Opinion filed November 1, 1902.

Gr. W. Salmans and Feed Deapee, attorneys for appellant.

Penwell & Lindley, attorneys for appellee.

Mr. Justice Burroughs

delivered the opinion of the court.

This was an action on the. case brought in the Circuit Court of Vermilion County June 6, 1901, by the appellee, Emma L. Swank, against the appellant, Wesley lies, to recover damages for slander alleged to have been spoken of her by him. The case was tried by jury and resulted in a verdict in favor of appellee for $1,500. The appellant moved for a new trial, which being denied, he excepted, and the court gave judgment on the verdict.

To effect a reversal of the judgment the appellant prosecutes this appeal and argues for error that the verdict and judgment are against the law and evidence, and that the court gave an improper instruction for the appellee and refused proper instructions for the appellant.

The declaration, after alleging that the appellee was a chaste and virtuous married woman, living upon a farm with her husband and enjoying a good name and reputation, charged that the appellant, maliciously intending to' injure her in her good name and reputation, and bring her in public scandal and disgrace, and to cause her to be suspected and believed by others to be a lewd and unchaste woman and guilty of adultery, in a certain conversation which he had on, to wit, June 7, 1900, with one W. R. Wright (who was then boarding at the house of her husband and working for him on the farm), falsely charged the appellee with having been guilty of adultery by asking said Wright “ If he was getting much ” (meaning to inquire if the said Wright was having sexual intercourse with any one).
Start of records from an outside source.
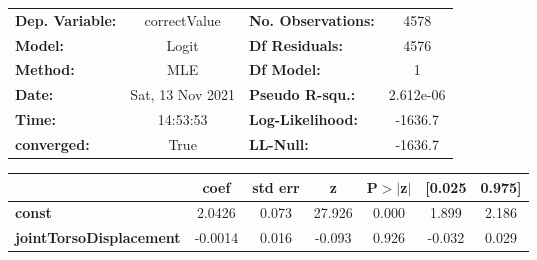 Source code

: \begin{center}
\begin{tabular}{lclc}
\toprule
\textbf{Dep. Variable:}         &   correctValue   & \textbf{  No. Observations:  } &     4578    \\
\textbf{Model:}                 &      Logit       & \textbf{  Df Residuals:      } &     4576    \\
\textbf{Method:}                &       MLE        & \textbf{  Df Model:          } &        1    \\
\textbf{Date:}                  & Sat, 13 Nov 2021 & \textbf{  Pseudo R-squ.:     } & 2.612e-06   \\
\textbf{Time:}                  &     14:53:53     & \textbf{  Log-Likelihood:    } &   -1636.7   \\
\textbf{converged:}             &       True       & \textbf{  LL-Null:           } &   -1636.7   \\
\bottomrule
\end{tabular}
\begin{tabular}{lcccccc}
                                & \textbf{coef} & \textbf{std err} & \textbf{z} & \textbf{P$> |$z$|$} & \textbf{[0.025} & \textbf{0.975]}  \\
\midrule
\textbf{const}                  &       2.0426  &        0.073     &    27.926  &         0.000        &        1.899    &        2.186     \\
\textbf{jointTorsoDisplacement} &      -0.0014  &        0.016     &    -0.093  &         0.926        &       -0.032    &        0.029     \\
\bottomrule
\end{tabular}
\end{center} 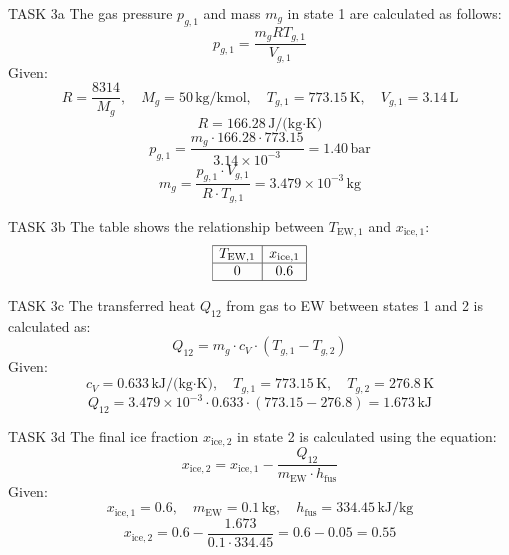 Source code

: TASK 3a  
The gas pressure \( p_{g,1} \) and mass \( m_g \) in state 1 are calculated as follows:  
\[
p_{g,1} = \frac{m_g R T_{g,1}}{V_{g,1}}
\]  
Given:  
\[
R = \frac{8314}{M_g}, \quad M_g = 50 \, \text{kg/kmol}, \quad T_{g,1} = 773.15 \, \text{K}, \quad V_{g,1} = 3.14 \, \text{L}
\]  
\[
R = 166.28 \, \text{J/(kg·K)}
\]  
\[
p_{g,1} = \frac{m_g \cdot 166.28 \cdot 773.15}{3.14 \times 10^{-3}} = 1.40 \, \text{bar}
\]  
\[
m_g = \frac{p_{g,1} \cdot V_{g,1}}{R \cdot T_{g,1}} = 3.479 \times 10^{-3} \, \text{kg}
\]  

TASK 3b  
The table shows the relationship between \( T_{\text{EW},1} \) and \( x_{\text{ice},1} \):  
\[
\begin{array}{|c|c|}
\hline
T_{\text{EW},1} & x_{\text{ice},1} \\
\hline
0 & 0.6 \\
\hline
\end{array}
\]  

TASK 3c  
The transferred heat \( Q_{12} \) from gas to EW between states 1 and 2 is calculated as:  
\[
Q_{12} = m_g \cdot c_V \cdot (T_{g,1} - T_{g,2})
\]  
Given:  
\[
c_V = 0.633 \, \text{kJ/(kg·K)}, \quad T_{g,1} = 773.15 \, \text{K}, \quad T_{g,2} = 276.8 \, \text{K}
\]  
\[
Q_{12} = 3.479 \times 10^{-3} \cdot 0.633 \cdot (773.15 - 276.8) = 1.673 \, \text{kJ}
\]  

TASK 3d  
The final ice fraction \( x_{\text{ice},2} \) in state 2 is calculated using the equation:  
\[
x_{\text{ice},2} = x_{\text{ice},1} - \frac{Q_{12}}{m_{\text{EW}} \cdot h_{\text{fus}}}
\]  
Given:  
\[
x_{\text{ice},1} = 0.6, \quad m_{\text{EW}} = 0.1 \, \text{kg}, \quad h_{\text{fus}} = 334.45 \, \text{kJ/kg}
\]  
\[
x_{\text{ice},2} = 0.6 - \frac{1.673}{0.1 \cdot 334.45} = 0.6 - 0.05 = 0.55
\] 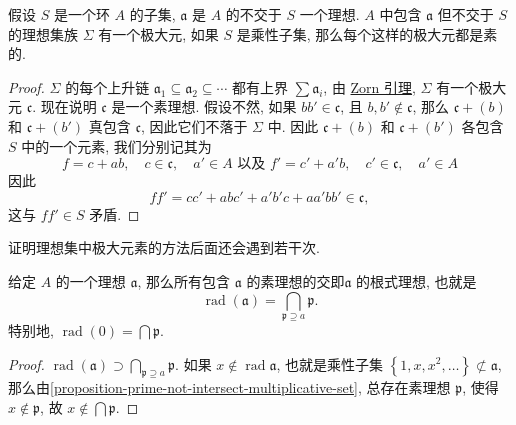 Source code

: \begin{proposition}
  \label{proposition-prime-not-intersect-multiplicative-set}
  假设 \( S \) 是一个环 \( A \) 的子集, \( \mathfrak{a} \) 是 \( A \) 的不交于
  \( S \) 一个理想.  \( A \) 中包含 \( \mathfrak{a} \) 但不交于 \( S \)
  的理想集族 \( \Sigma \) 有一个极大元, 如果 \( S \) 是乘性子集,
  那么每个这样的极大元都是素的.
\end{proposition}
\begin{proof}
  \( \Sigma \) 的每个上升链 \( \mathfrak{a}_1 \subseteq \mathfrak{a}_2 \subseteq
  \cdots \) 都有上界 \( \sum \mathfrak{a}_i \), 由
  \href{https://en.wikipedia.org/wiki/Zorn%27s_lemma}{Zorn 引理}, \( \Sigma \)
  有一个极大元 \( \mathfrak{c} \).
  现在说明 \( \mathfrak{c} \) 是一个素理想.
  假设不然, 如果 \( b b' \in \mathfrak{c} \), 且 \( b, b' \notin \mathfrak{c}
  \), 那么 \( \mathfrak{c} + (b) \) 和 \( \mathfrak{c} + (b') \) 真包含 \(
  \mathfrak{c} \), 因此它们不落于 \( \Sigma \) 中.
  因此 \( \mathfrak{c} + (b) \) 和 \( \mathfrak{c} + (b') \) 各包含 \( S \)
  中的一个元素, 我们分别记其为
  \[
    f = c + ab,\quad c \in \mathfrak{c},\quad a' \in A \text{ 以及 } f' = c' +
    a'b,\quad c' \in \mathfrak{c},\quad a' \in A
  \]
  因此
  \[
    f f' = c c' + abc' + a'b'c + aa'bb' \in \mathfrak{c},
  \]
  这与 \( f f' \in S \) 矛盾.
\end{proof}
\begin{remark}
  证明理想集中极大元素的方法后面还会遇到若干次.
\end{remark}

\begin{proposition}
  \label{proposition-radical-as-prime-intersection}
  给定 \( A \) 的一个理想 \( \mathfrak{a} \), 那么所有包含 \( \mathfrak{a} \)
  的素理想的交即\( \mathfrak{a} \) 的根式理想, 也就是
  \[
    \operatorname{rad}(\mathfrak{a}) = \bigcap_{\mathfrak{p}\supseteq a}
    \mathfrak{p}.
  \]
  特别地, \( \operatorname{rad}(0) = \bigcap \mathfrak{p} \).
\end{proposition}
\begin{proof}
  \( \operatorname{rad}(\mathfrak{a}) \supset \bigcap_{\mathfrak{p}\supseteq a}
  \mathfrak{p} \).
  如果 \( x \notin \operatorname{rad} \mathfrak{a} \), 也就是乘性子集 \(
  \left\lbrace 1, x, x^2, \ldots \right\rbrace \not\subset \mathfrak{a} \),
  那么由\cref{proposition-prime-not-intersect-multiplicative-set}, 总存在素理想
  \(  \mathfrak{p} \), 使得 \( x \notin \mathfrak{p} \), 故 \( x \notin \bigcap
  \mathfrak{p} \).
\end{proof}

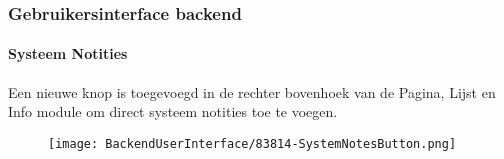 %

\begin{frame}[fragile]
	\frametitle{Gebruikersinterface backend}
	\framesubtitle{Systeem Notities}

    Een nieuwe knop is toegevoegd in de rechter bovenhoek van de Pagina, Lijst en
    Info module om direct systeem notities toe te voegen.

	\begin{figure}
		\texttt{[image: BackendUserInterface/83814-SystemNotesButton.png]}
	\end{figure}

\end{frame}

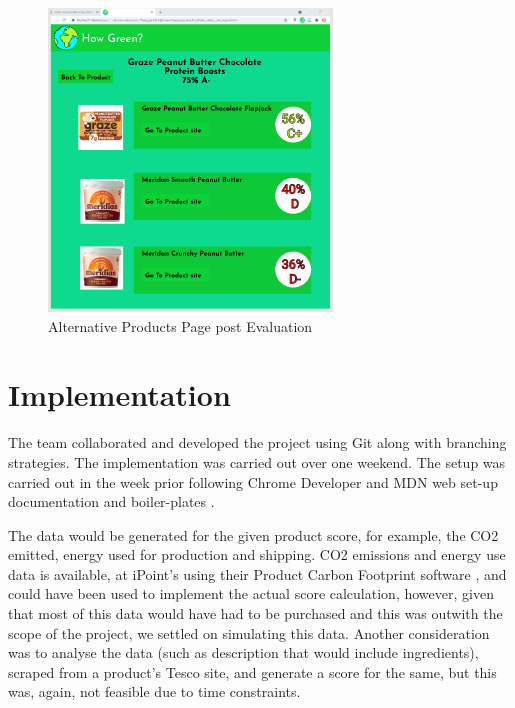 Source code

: \documentclass[a4,10pt,twocolumn]{article}
\begin{document}
\begin{figure}[h]
    \centering
    \includegraphics[width=0.75\columnwidth]{assets/prototype/post_eval.PNG}
    \caption{Alternative Products Page post Evaluation}
\end{figure}


\section*{Implementation}

\par The team collaborated and developed the project using Git along with branching strategies. %
The implementation was carried out over one weekend. The setup was carried out in the week prior following Chrome Developer and MDN web set-up documentation \cite{MDN,ChromeExt} and boiler-plates \cite{fregante,gtalarico,sivertschou}. 

\par The data would be generated for the given product score, for example, the CO2 emitted, energy used for production and shipping.
CO2 emissions and energy use data is available, at iPoint's using their Product Carbon Footprint software \cite{PCF}, and could have been used to implement the actual score calculation, however, given that most of this data would have had to be purchased and this was outwith the scope of the project, we settled on simulating this data. Another consideration was to analyse the data (such as description that would include ingredients), scraped from a product's Tesco site, and generate a score for the same, but this was, again, not feasible due to time constraints. 
\end{document}
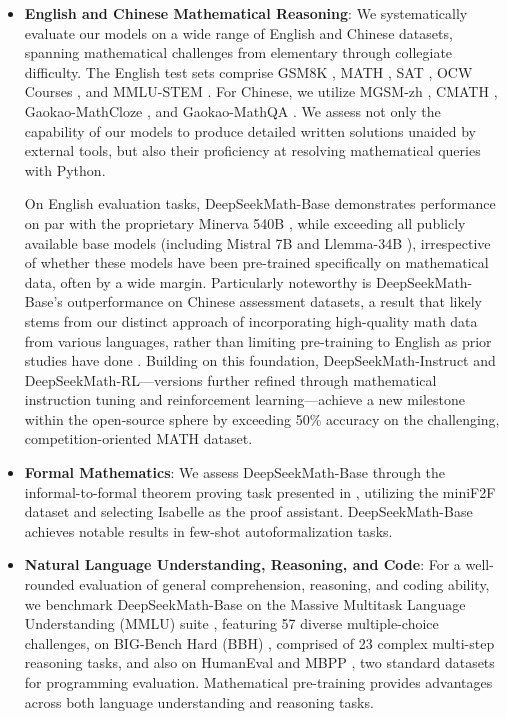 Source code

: \begin{itemize}[topsep=0pt]
    \item \textbf{English and Chinese Mathematical Reasoning}: We systematically evaluate our models on a wide range of English and Chinese datasets, spanning mathematical challenges from elementary through collegiate difficulty. The English test sets comprise GSM8K \citep{gsm8k}, MATH \citep{MATH}, SAT \citep{llemma}, OCW Courses \citep{minerva}, and MMLU-STEM \citep{mmlu}. For Chinese, we utilize MGSM-zh \citep{mgsm}, CMATH \citep{wei2023cmath}, Gaokao-MathCloze \citep{agieval}, and Gaokao-MathQA \citep{agieval}. We assess not only the capability of our models to produce detailed written solutions unaided by external tools, but also their proficiency at resolving mathematical queries with Python.

On English evaluation tasks, DeepSeekMath-Base demonstrates performance on par with the proprietary Minerva 540B \citep{minerva}, while exceeding all publicly available base models (including Mistral 7B \citep{mistral} and Llemma-34B \citep{llemma}), irrespective of whether these models have been pre-trained specifically on mathematical data, often by a wide margin. Particularly noteworthy is DeepSeekMath-Base’s outperformance on Chinese assessment datasets, a result that likely stems from our distinct approach of incorporating high-quality math data from various languages, rather than limiting pre-training to English as prior studies have done \citep{minerva, llemma}. Building on this foundation, DeepSeekMath-Instruct and DeepSeekMath-RL—versions further refined through mathematical instruction tuning and reinforcement learning—achieve a new milestone within the open-source sphere by exceeding 50\% accuracy on the challenging, competition-oriented MATH dataset.

\item \textbf{Formal Mathematics}: We assess DeepSeekMath-Base through the informal-to-formal theorem proving task presented in \citep{dsp_proof}, utilizing the miniF2F \citep{minif2f} dataset and selecting Isabelle \citep{isabelle} as the proof assistant. DeepSeekMath-Base achieves notable results in few-shot autoformalization tasks.
\item \textbf{Natural Language Understanding, Reasoning, and Code}: For a well-rounded evaluation of general comprehension, reasoning, and coding ability, we benchmark DeepSeekMath-Base on the Massive Multitask Language Understanding (MMLU) suite \citep{mmlu}, featuring 57 diverse multiple-choice challenges, on BIG-Bench Hard (BBH) \citep{bbh}, comprised of 23 complex multi-step reasoning tasks, and also on HumanEval \citep{codex} and MBPP \citep{mbpp}, two standard datasets for programming evaluation. Mathematical pre-training provides advantages across both language understanding and reasoning tasks.


\end{itemize}
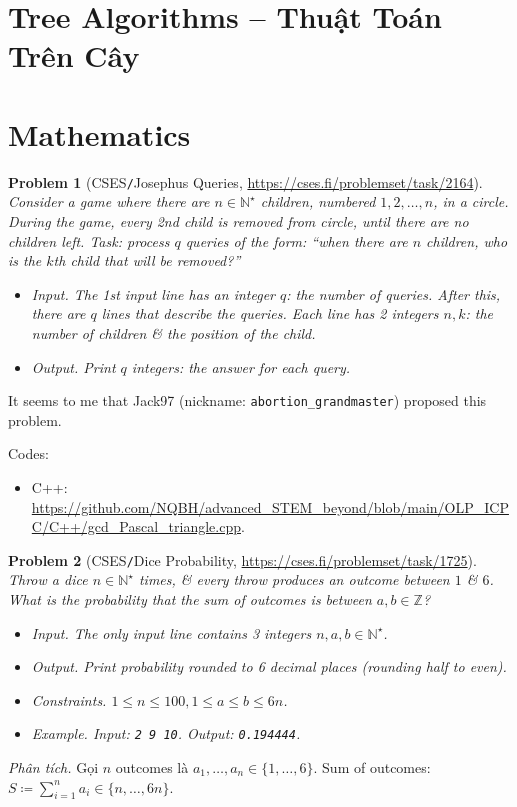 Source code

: \documentclass{article}
\newtheorem{problem}{Problem}
\begin{document}

\section{Tree Algorithms -- Thuật Toán Trên Cây}


\section{Mathematics}

\begin{problem}[CSES{\tt/}Josephus Queries, \url{https://cses.fi/problemset/task/2164}]
    Consider a game where there are $n\in\mathbb{N}^\star$ children, numbered $1,2,\ldots,n$, in a circle. During the game, every 2nd child is removed from circle, until there are no children left. Task: process $q$ queries of the form: ``when there are $n$ children, who is the $k$th child that will be removed?''
    \begin{itemize}
        \item {\sf Input.} The 1st input line has an integer $q$: the number of queries. After this, there are $q$ lines that describe the queries. Each line has 2 integers $n,k$: the number of children \& the position of the child.
        \item {\sf Output.} Print $q$ integers: the answer for each query.
    \end{itemize}
\end{problem}
It seems to me that {\sf Jack97} (nickname: \verb|abortion_grandmaster|) proposed this problem.

Codes:
\begin{itemize}
    \item C++: \url{https://github.com/NQBH/advanced_STEM_beyond/blob/main/OLP_ICPC/C++/gcd_Pascal_triangle.cpp}.
\end{itemize}

\begin{problem}[CSES{\tt/}Dice Probability, \url{https://cses.fi/problemset/task/1725}]
    Throw a dice $n\in\mathbb{N}^\star$ times, \& every throw produces an outcome between $1$ \& $6$. What is the probability that the sum of outcomes is between $a,b\in\mathbb{Z}$?
    \begin{itemize}
        \item {\sf Input.} The only input line contains 3 integers $n,a,b\in\mathbb{N}^\star$.
        \item {\sf Output.} Print probability rounded to 6 decimal places (rounding half to even).
        \item {\sf Constraints.} $1\le n\le100,1\le a\le b\le6n$.
        \item {\sf Example.} Input: {\tt2 9 10}. Output: {\tt0.194444}.
    \end{itemize}
\end{problem}
{\it Phân tích.} Gọi $n$ outcomes là $a_1,\ldots,a_n\in\{1,\ldots,6\}$. Sum of outcomes: $S\coloneqq\sum_{i=1}^n a_i\in\{n,\ldots,6n\}$.
\end{document}
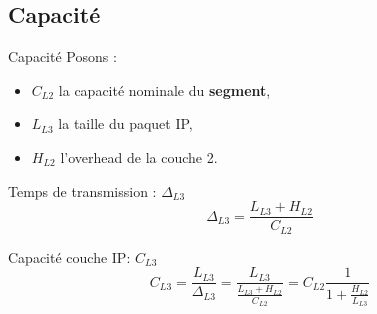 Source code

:\documentclass[compress]{beamer}
\begin{document}
\subsection{Capacité}
\begin{frame}{Capacité}
	Posons :
	\begin{itemize}
	\item $C_{L2}$ la capacité nominale du \textbf{segment},
	\item $L_{L3}$ la taille du paquet IP, 
	\item $H_{L2}$ l'overhead de la couche 2. 
	\end{itemize}
	\begin{block}{Temps de transmission : $\Delta_{L3}$}
		$$\Delta_{L3} = \frac{L_{L3} + H_{L2}}{C_{L2}}$$
	\end{block}
	\begin{block}{Capacité couche IP:  $C_{L3}$}
		$$C_{L3} = \frac{L_{L3}}{\Delta_{L3}} = \frac{L_{L3}}{\frac{L_{L3}+H_{L2}}{C_{L2}}} = C_{L2} \frac{1}{1+\frac{H_{L2}}{L_{L3}}}$$
	\end{block}
\end{frame}
\end{document}
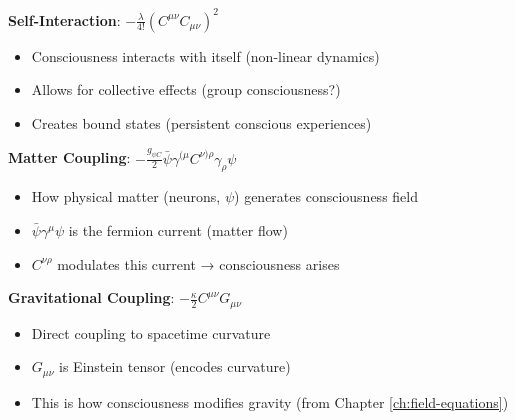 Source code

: \begin{level2}
\textbf{Self-Interaction}: $-\frac{\lambda}{4!}(C^{\mu\nu}C_{\mu\nu})^2$
\begin{itemize}
\item Consciousness interacts with itself (non-linear dynamics)
\item Allows for collective effects (group consciousness?)
\item Creates bound states (persistent conscious experiences)
\end{itemize}

\textbf{Matter Coupling}: $-\frac{g_{\psi C}}{2}\bar{\psi}\gamma^{(\mu}C^{\nu)\rho}\gamma_\rho\psi$
\begin{itemize}
\item How physical matter (neurons, $\psi$) generates consciousness field
\item $\bar{\psi}\gamma^\mu\psi$ is the fermion current (matter flow)
\item $C^{\nu\rho}$ modulates this current → consciousness arises
\end{itemize}

\textbf{Gravitational Coupling}: $-\frac{\kappa}{2}C^{\mu\nu}G_{\mu\nu}$
\begin{itemize}
\item Direct coupling to spacetime curvature
\item $G_{\mu\nu}$ is Einstein tensor (encodes curvature)
\item This is how consciousness modifies gravity (from Chapter \ref{ch:field-equations})
\end{itemize}
\end{level2}

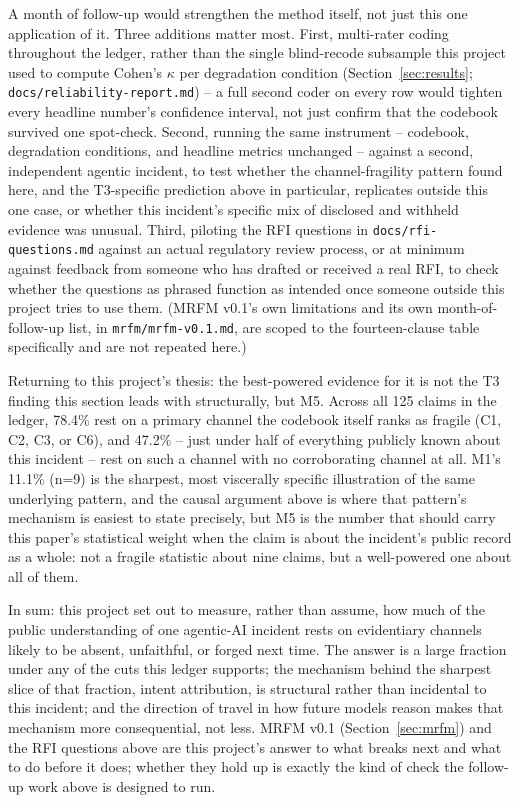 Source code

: A month of follow-up would strengthen the method itself, not just this one
application of it. Three additions matter most. First, multi-rater coding
throughout the ledger, rather than the single blind-recode subsample this
project used to compute Cohen's $\kappa$ per degradation condition
(Section~\ref{sec:results}; \texttt{docs/reliability-report.md}) -- a full
second coder on every row would tighten every headline number's confidence
interval, not just confirm that the codebook survived one spot-check.
Second, running the same instrument -- codebook, degradation conditions, and
headline metrics unchanged -- against a second, independent agentic
incident, to test whether the channel-fragility pattern found here, and the
T3-specific prediction above in particular, replicates outside this one
case, or whether this incident's specific mix of disclosed and withheld
evidence was unusual. Third, piloting the RFI questions in
\texttt{docs/rfi-questions.md} against an actual regulatory review process,
or at minimum against feedback from someone who has drafted or received a
real RFI, to check whether the questions as phrased function as intended
once someone outside this project tries to use them. (MRFM v0.1's own
limitations and its own month-of-follow-up list, in
\texttt{mrfm/mrfm-v0.1.md}, are scoped to the fourteen-clause table
specifically and are not repeated here.)

Returning to this project's thesis: the best-powered evidence for it is not
the T3 finding this section leads with structurally, but M5. Across all 125
claims in the ledger, 78.4\% rest on a primary channel the codebook itself
ranks as fragile (C1, C2, C3, or C6), and 47.2\% -- just under half of
everything publicly known about this incident -- rest on such a channel with
no corroborating channel at all. M1's 11.1\% (n=9) is the sharpest, most
viscerally specific illustration of the same underlying pattern, and the
causal argument above is where that pattern's mechanism is easiest to state
precisely, but M5 is the number that should carry this paper's statistical
weight when the claim is about the incident's public record as a whole: not
a fragile statistic about nine claims, but a well-powered one about all of
them.

In sum: this project set out to measure, rather than assume, how much of the
public understanding of one agentic-AI incident rests on evidentiary
channels likely to be absent, unfaithful, or forged next time. The answer is
a large fraction under any of the cuts this ledger supports; the mechanism
behind the sharpest slice of that fraction, intent attribution, is
structural rather than incidental to this incident; and the direction of
travel in how future models reason makes that mechanism more consequential,
not less. MRFM v0.1 (Section~\ref{sec:mrfm}) and the RFI questions above are
this project's answer to what breaks next and what to do before it does;
whether they hold up is exactly the kind of check the follow-up work above
is designed to run.

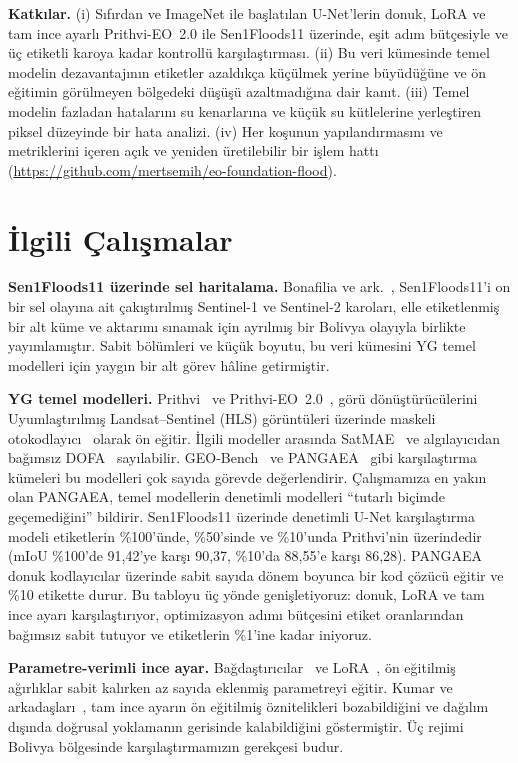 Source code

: \documentclass[conference]{IEEEtran}
\begin{document}
\textbf{Katkılar.} (i) Sıfırdan ve ImageNet ile başlatılan U-Net'lerin donuk, LoRA ve tam ince ayarlı Prithvi-EO~2.0 ile Sen1Floods11 üzerinde, eşit adım bütçesiyle ve üç etiketli karoya kadar kontrollü karşılaştırması. (ii) Bu veri kümesinde temel modelin dezavantajının etiketler azaldıkça küçülmek yerine büyüdüğüne ve ön eğitimin görülmeyen bölgedeki düşüşü azaltmadığına dair kanıt. (iii) Temel modelin fazladan hatalarını su kenarlarına ve küçük su kütlelerine yerleştiren piksel düzeyinde bir hata analizi. (iv) Her koşunun yapılandırmasını ve metriklerini içeren açık ve yeniden üretilebilir bir işlem hattı (\url{https://github.com/mertsemih/eo-foundation-flood}).

\section{İlgili Çalışmalar}
\textbf{Sen1Floods11 üzerinde sel haritalama.} Bonafilia ve ark.~\cite{bonafilia2020sen1floods11}, Sen1Floods11'i on bir sel olayına ait çakıştırılmış Sentinel-1 ve Sentinel-2 karoları, elle etiketlenmiş bir alt küme ve aktarımı sınamak için ayrılmış bir Bolivya olayıyla birlikte yayımlamıştır. Sabit bölümleri ve küçük boyutu, bu veri kümesini YG temel modelleri için yaygın bir alt görev hâline getirmiştir.

\textbf{YG temel modelleri.} Prithvi~\cite{jakubik2023prithvi} ve Prithvi-EO~2.0~\cite{szwarcman2024prithvi}, görü dönüştürücülerini~\cite{dosovitskiy2021vit} Uyumlaştırılmış Landsat--Sentinel (HLS) görüntüleri üzerinde maskeli otokodlayıcı~\cite{he2022mae} olarak ön eğitir. İlgili modeller arasında SatMAE~\cite{cong2022satmae} ve algılayıcıdan bağımsız DOFA~\cite{xiong2024dofa} sayılabilir. GEO-Bench~\cite{lacoste2023geobench} ve PANGAEA~\cite{marsocci2024pangaea} gibi karşılaştırma kümeleri bu modelleri çok sayıda görevde değerlendirir. Çalışmamıza en yakın olan PANGAEA, temel modellerin denetimli modelleri ``tutarlı biçimde geçemediğini'' bildirir. Sen1Floods11 üzerinde denetimli U-Net karşılaştırma modeli etiketlerin \%100'ünde, \%50'sinde ve \%10'unda Prithvi'nin üzerindedir (mIoU \%100'de 91,42'ye karşı 90,37, \%10'da 88,55'e karşı 86,28). PANGAEA donuk kodlayıcılar üzerinde sabit sayıda dönem boyunca bir kod çözücü eğitir ve \%10 etikette durur. Bu tabloyu üç yönde genişletiyoruz: donuk, LoRA ve tam ince ayarı karşılaştırıyor, optimizasyon adımı bütçesini etiket oranlarından bağımsız sabit tutuyor ve etiketlerin \%1'ine kadar iniyoruz.

\textbf{Parametre-verimli ince ayar.} Bağdaştırıcılar~\cite{houlsby2019adapters} ve LoRA~\cite{hu2021lora}, ön eğitilmiş ağırlıklar sabit kalırken az sayıda eklenmiş parametreyi eğitir. Kumar ve arkadaşları~\cite{kumar2022lpft}, tam ince ayarın ön eğitilmiş öznitelikleri bozabildiğini ve dağılım dışında doğrusal yoklamanın gerisinde kalabildiğini göstermiştir. Üç rejimi Bolivya bölgesinde karşılaştırmamızın gerekçesi budur.
\end{document}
And that said Wright replied, “ he was not.” That the appellant then said to Wright, “ It seems as though you are. How about that woman up there”? (Meaning the appellee). Wright asked the appellant what woman he *11meant; the appellant replied, “ Mrs. Swank, up there where you stay.” Wright replied that “ she was a nice woman as far as he knew and never thought of anything of that kind ” (meaning sexual intercourse with said Wright). The appellant replied to said Wright, “ You ought to get it” (meaning sexual intercourse with the appellee); “ that he (meaning appellant) could get it ” (meaning that the appellant could have sexual intercourse with the appellee); “ that he knew her to be that kind of a woman ” (meaning that the appellee was a lewd and unchaste woman and had been guilty of adultery).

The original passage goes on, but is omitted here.